◆ ASSIGNED TASK ◆
All of the entries, apart from their pictures, are to be copied verbatim.

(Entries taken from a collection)
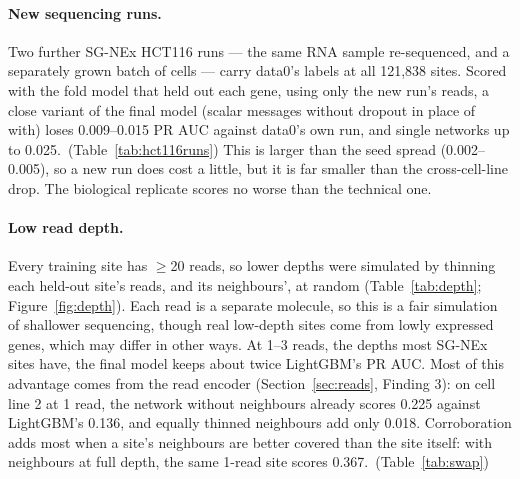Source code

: \documentclass[11pt,a4paper]{article}
\begin{document}
\paragraph{New sequencing runs.} Two further SG-NEx HCT116 runs --- the same
RNA sample re-sequenced, and a separately grown batch of cells --- carry
data0's labels at all 121,838 sites. Scored with the fold model that held
out each gene, using only the new run's reads, a close variant of the final
model (scalar messages without dropout in place of with) loses 0.009--0.015
PR AUC against data0's own run, and single networks up to
0.025.~(Table~\ref{tab:hct116runs}) This is larger than the seed spread
(0.002--0.005), so a new run does cost a little, but it is far smaller than
the cross-cell-line drop. The biological replicate scores no worse than
the technical one.

\paragraph{Low read depth.} Every training site has $\ge$20 reads, so lower
depths were simulated by thinning each held-out site's reads, and its
neighbours', at random (Table~\ref{tab:depth}; Figure~\ref{fig:depth}). Each
read is a separate molecule, so this is a fair simulation of shallower
sequencing, though real low-depth sites come from lowly expressed genes,
which may differ in other ways. At 1--3 reads, the depths most SG-NEx sites
have, the final model keeps about twice LightGBM's PR AUC. Most of this
advantage comes from the read encoder (Section~\ref{sec:reads}, Finding 3):
on cell line 2 at 1 read, the network without neighbours already scores
0.225 against LightGBM's 0.136, and equally thinned neighbours add only
0.018. Corroboration adds most when a site's neighbours are better covered
than the site itself: with neighbours at full depth, the same 1-read site
scores 0.367.~(Table~\ref{tab:swap})


\end{document}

◆ WRITTEN SOLUTION ◆
Source code

: \documentclass[11pt,a4paper]{article}
\begin{document}
\paragraph{New sequencing runs.} Two further SG-NEx HCT116 runs --- the same
RNA sample re-sequenced, and a separately grown batch of cells --- carry
data0's labels at all 121,838 sites. Scored with the fold model that held
out each gene, using only the new run's reads, a close variant of the final
model (scalar messages without dropout in place of with) loses 0.009--0.015
PR AUC against data0's own run, and single networks up to
0.025.~(Table~\ref{tab:hct116runs}) This is larger than the seed spread
(0.002--0.005), so a new run does cost a little, but it is far smaller than
the cross-cell-line drop. The biological replicate scores no worse than
the technical one.

\paragraph{Low read depth.} Every training site has $\ge$20 reads, so lower
depths were simulated by thinning each held-out site's reads, and its
neighbours', at random (Table~\ref{tab:depth}; Figure~\ref{fig:depth}). Each
read is a separate molecule, so this is a fair simulation of shallower
sequencing, though real low-depth sites come from lowly expressed genes,
which may differ in other ways. At 1--3 reads, the depths most SG-NEx sites
have, the final model keeps about twice LightGBM's PR AUC. Most of this
advantage comes from the read encoder (Section~\ref{sec:reads}, Finding 3):
on cell line 2 at 1 read, the network without neighbours already scores
0.225 against LightGBM's 0.136, and equally thinned neighbours add only
0.018. Corroboration adds most when a site's neighbours are better covered
than the site itself: with neighbours at full depth, the same 1-read site
scores 0.367.~(Table~\ref{tab:swap})


\end{document}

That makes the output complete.